- Data excerpts
╭──
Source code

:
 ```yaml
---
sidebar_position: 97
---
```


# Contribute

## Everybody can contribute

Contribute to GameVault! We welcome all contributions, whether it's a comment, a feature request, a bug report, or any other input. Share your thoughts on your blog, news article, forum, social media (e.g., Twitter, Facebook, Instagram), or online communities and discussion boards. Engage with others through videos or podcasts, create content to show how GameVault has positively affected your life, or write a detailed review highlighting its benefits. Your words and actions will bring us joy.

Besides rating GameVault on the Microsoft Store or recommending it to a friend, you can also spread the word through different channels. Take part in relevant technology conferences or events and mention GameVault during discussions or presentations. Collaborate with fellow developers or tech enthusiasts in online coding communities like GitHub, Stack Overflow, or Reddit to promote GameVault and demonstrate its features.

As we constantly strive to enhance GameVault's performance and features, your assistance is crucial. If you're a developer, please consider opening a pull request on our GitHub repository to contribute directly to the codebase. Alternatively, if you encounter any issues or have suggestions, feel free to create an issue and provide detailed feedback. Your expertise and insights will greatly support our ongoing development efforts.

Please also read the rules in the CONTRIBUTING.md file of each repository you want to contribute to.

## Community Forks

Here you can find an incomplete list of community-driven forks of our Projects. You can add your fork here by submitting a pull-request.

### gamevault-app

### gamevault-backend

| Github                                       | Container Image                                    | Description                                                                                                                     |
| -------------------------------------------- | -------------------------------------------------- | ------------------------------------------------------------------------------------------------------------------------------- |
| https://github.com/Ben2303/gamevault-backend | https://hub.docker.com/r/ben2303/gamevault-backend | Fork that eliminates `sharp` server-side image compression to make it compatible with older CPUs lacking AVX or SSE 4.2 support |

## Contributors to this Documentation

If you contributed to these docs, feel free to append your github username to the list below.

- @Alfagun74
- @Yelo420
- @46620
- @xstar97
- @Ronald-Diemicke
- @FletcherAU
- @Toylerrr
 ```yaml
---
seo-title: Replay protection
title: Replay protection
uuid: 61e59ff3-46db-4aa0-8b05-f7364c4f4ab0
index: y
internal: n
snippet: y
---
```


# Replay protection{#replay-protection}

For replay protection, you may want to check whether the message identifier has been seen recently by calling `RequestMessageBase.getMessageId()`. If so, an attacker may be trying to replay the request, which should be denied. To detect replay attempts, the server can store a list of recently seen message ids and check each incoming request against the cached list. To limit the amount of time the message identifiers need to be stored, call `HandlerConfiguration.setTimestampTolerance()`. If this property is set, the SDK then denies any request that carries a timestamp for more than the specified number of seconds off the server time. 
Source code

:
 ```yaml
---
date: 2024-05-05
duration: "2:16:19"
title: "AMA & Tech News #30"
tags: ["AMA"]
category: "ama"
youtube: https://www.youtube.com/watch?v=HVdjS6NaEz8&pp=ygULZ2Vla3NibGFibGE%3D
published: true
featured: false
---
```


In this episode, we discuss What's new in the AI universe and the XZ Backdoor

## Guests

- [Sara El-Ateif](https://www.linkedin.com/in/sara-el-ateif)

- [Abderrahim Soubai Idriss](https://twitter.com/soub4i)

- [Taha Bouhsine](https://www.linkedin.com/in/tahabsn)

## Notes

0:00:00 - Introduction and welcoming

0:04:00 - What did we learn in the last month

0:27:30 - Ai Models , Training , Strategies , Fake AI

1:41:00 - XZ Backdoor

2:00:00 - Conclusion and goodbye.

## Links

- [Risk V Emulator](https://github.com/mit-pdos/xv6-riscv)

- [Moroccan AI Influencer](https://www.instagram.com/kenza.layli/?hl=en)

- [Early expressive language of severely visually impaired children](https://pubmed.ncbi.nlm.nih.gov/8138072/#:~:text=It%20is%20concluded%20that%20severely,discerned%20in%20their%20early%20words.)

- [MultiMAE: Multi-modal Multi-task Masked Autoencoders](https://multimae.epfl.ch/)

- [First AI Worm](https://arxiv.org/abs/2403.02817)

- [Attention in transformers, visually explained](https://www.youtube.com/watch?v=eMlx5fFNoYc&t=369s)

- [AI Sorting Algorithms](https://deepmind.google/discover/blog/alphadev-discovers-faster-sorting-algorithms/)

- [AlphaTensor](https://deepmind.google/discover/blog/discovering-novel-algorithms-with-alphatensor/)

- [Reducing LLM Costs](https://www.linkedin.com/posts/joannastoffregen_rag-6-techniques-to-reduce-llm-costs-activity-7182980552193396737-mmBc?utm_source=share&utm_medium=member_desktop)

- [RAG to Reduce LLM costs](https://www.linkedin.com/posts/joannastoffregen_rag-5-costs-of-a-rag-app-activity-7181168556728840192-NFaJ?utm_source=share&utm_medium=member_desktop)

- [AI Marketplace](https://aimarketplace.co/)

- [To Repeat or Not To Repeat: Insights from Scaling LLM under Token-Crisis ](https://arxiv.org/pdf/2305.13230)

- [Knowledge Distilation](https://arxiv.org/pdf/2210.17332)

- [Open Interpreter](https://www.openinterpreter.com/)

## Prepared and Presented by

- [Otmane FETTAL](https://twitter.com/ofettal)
╰──
Your job is to copy out every line from the records above that has the word "google".

- Solution
- [AI Sorting Algorithms](https://deepmind.google/discover/blog/alphadev-discovers-faster-sorting-algorithms/)
- [AlphaTensor](https://deepmind.google/discover/blog/discovering-novel-algorithms-with-alphatensor/)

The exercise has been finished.